With expanded FDA nod for RSV shot Abrysvo, Pfizer gains edge on GSK's Arexvy. But will it amount to much?

The FDA has endorsed Pfizer’s respiratory syncytial virus (RSV) vaccine Abrysvo for adults ages 18 to 59 who are at an increased risk of developing lower respiratory tract disease (LRTD). The approval makes the shot the first of its kind for adults who are younger than 50 years old.

While it’s a win for Pfizer over GSK and its RSV vaccine Arexvy, which is approved for those 50 and older, it’s difficult to determine how much advantage will be gained from the nod as the Centers for Disease Control (CDC) will have to sign off on Abvrysvo's use in the wider age group.

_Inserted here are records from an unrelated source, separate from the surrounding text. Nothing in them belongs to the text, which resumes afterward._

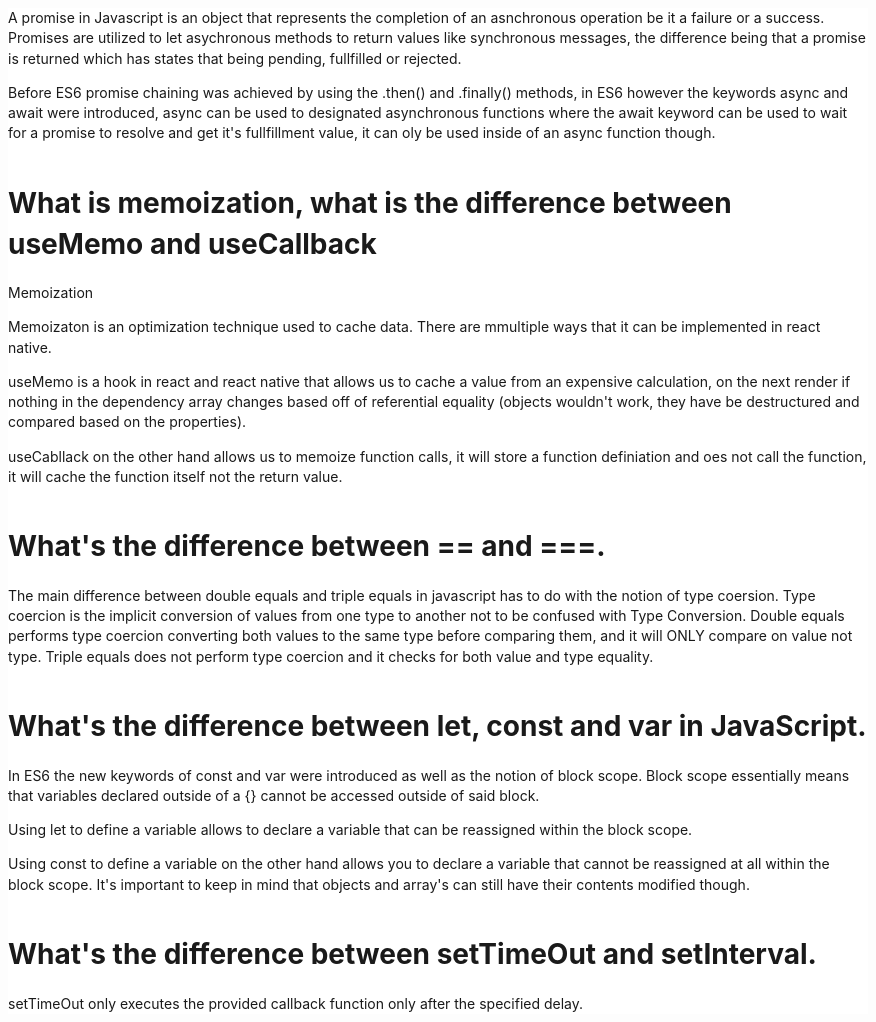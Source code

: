 A promise in Javascript is an object that represents the completion of an asnchronous operation be it a failure or a success. Promises are utilized to let asychronous methods to return values like synchronous messages, the difference being that a promise is returned which has states that being pending, fullfilled or rejected.

Before ES6 promise chaining was achieved by using the .then() and .finally() methods, in ES6 however the keywords async and await were introduced, async can be used to designated asynchronous functions where the await keyword can be used to wait for a promise to resolve and get it's fullfillment value, it can oly be used inside of an async function though.

# What is memoization, what is the difference between useMemo and useCallback

Memoization

Memoizaton is an optimization technique used to cache data. There are mmultiple ways that it can be implemented in react native.

useMemo is a hook in react and react native that allows us to cache a value from an expensive calculation, on the next render if nothing in the dependency array changes based off of referential equality (objects wouldn't work, they have be destructured and compared based on the properties).

useCabllack on the other hand allows us to memoize function calls, it will store a function definiation and oes not call the function, it will cache the function itself not the return value.

# What's the difference between == and ===.

The main difference between double equals and triple equals in javascript has to do with the notion of type coersion. Type coercion is the implicit conversion of values from one type to another not to be confused with Type Conversion. Double equals performs type coercion converting both values to the same type before comparing them, and it will ONLY compare on value not type. Triple equals does not perform type coercion and it checks for both value and type equality.

# What's the difference between let, const and var in JavaScript.

In ES6 the new keywords of const and var were introduced as well as the notion of block scope. Block scope essentially means that variables declared outside of a {} cannot be accessed outside of said block.

Using let to define a variable allows to declare a variable that can be reassigned within the block scope.

Using const to define a variable on the other hand allows you to declare a variable that cannot be reassigned at all within the block scope. It's important to keep in mind that objects and array's can still have their contents modified though.

# What's the difference between setTimeOut and setInterval.

setTimeOut only executes the provided callback function only after the specified delay.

Four months ago, the CDC narrowed its recommendation for RSV vaccines to adults age 75 and older and those between the ages of 60 and 74 who are at risk of severe disease. The CDC had previously recommended the shots for all adults 60 and older.

The FDA thumbs up for Abrysvo comes on top of its original approval in May of 2023 for those 60 and older. Three months later, the U.S. regulator also endorsed Abrysvo for women in weeks 32 through 36 of their pregnancy to protect their soon-to-be-born infants.

The most recent nod was backed by the phase 3 MONeT trial, which showed that Abrysvo provided a non-inferior response in people between 18 and 59 years old compared to its performance in a previous study, which evaluated the shot in older adults.

The MONeT study examined Abrysvo’s performance across two subgroups. The trial enrolled 681 adults with chronic medical conditions for substudy A, plus another 200 immunocompromised individuals for substudy B. Patients who got Abrysvo in substudy A received a single dose, while those in substudy B received two doses.

“RSV represents a significant threat to younger adults with certain chronic conditions. After decades of vaccine research by the scientific community and Pfizer, we now have the opportunity to help alleviate the burden of RSV in this high-risk adult population,” Aamir Malik, Pfizer’s chief U.S. commercial officer, said in a release.

Among U.S. adults ages 18 to 49, 9.5% have an underlying chronic condition that increases their risk of developing severe disease, Pfizer said. In the 50 to 64 age group, the prevalence of at-risk individuals rises to 24%. 

Among the most common conditions that put people at risk are obesity, diabetes, asthma, heart failure, chronic kidney disease and chronic obstructive pulmonary disease (COPD).

In addition to Abrysvo and Arexvy, there is a new entrant in the RSV adult market as Moderna scored FDA approval for its vaccine mRESVIA five months ago.

Last year, while Abrysvo generated sales of $890 million, GSK reported that revenue from Arexvy reached 1.2 billion pounds sterling ($1.5 billion). After the CDC’s narrowed recommendation, GSK reduced its projection for 2024 sales from a high single- to low double-digit percent growth to a low- to mid-single-digit percent at constant exchange rates.